*Problem description*
Two lines mark the range in the entries below: the one holding "library version 1.2.3" and the one holding "x590.util.annotation - аннотации, в". Set down those two and all lines between them, exactly.
--- Dataset extract Enclosed Below ---
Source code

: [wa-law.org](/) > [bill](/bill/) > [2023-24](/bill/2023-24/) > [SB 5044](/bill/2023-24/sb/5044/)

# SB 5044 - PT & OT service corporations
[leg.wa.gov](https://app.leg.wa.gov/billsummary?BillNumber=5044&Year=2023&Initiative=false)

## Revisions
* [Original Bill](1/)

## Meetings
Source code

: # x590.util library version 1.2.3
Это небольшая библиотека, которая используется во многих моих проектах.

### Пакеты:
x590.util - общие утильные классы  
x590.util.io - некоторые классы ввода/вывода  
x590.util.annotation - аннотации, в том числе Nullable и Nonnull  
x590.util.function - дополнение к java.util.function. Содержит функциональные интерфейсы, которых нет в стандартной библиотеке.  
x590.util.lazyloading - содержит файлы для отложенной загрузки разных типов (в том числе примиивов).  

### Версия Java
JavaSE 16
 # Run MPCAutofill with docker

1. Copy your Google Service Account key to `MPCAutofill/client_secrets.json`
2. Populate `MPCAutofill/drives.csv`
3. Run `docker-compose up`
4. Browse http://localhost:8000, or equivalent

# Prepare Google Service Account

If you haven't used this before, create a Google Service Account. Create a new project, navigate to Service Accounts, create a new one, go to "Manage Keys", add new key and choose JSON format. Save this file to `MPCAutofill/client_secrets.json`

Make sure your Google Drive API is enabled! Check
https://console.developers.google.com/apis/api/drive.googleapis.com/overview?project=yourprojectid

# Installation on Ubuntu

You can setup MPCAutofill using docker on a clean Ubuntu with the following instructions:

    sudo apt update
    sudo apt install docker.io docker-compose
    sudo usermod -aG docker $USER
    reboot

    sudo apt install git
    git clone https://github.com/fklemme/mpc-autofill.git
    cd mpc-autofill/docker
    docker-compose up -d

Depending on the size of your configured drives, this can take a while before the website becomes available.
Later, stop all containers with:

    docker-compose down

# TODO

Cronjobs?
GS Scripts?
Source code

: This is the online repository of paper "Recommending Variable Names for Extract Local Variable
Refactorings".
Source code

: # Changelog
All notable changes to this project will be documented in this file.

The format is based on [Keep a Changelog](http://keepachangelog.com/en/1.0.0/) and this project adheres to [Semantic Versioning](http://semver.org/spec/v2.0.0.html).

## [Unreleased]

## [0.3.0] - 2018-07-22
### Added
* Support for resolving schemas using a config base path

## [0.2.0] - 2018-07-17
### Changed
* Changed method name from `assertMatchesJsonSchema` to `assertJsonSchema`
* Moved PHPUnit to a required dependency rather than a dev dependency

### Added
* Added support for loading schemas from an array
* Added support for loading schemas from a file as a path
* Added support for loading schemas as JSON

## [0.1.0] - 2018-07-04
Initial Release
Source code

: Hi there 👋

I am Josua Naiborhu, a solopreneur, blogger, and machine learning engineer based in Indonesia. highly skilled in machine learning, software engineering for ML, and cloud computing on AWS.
--- End of Enclosed Dataset extract ---
*Your solution*
: # x590.util library version 1.2.3
Это небольшая библиотека, которая используется во многих моих проектах.

### Пакеты:
x590.util - общие утильные классы  
x590.util.io - некоторые классы ввода/вывода  
x590.util.annotation - аннотации, в том числе Nullable и Nonnull  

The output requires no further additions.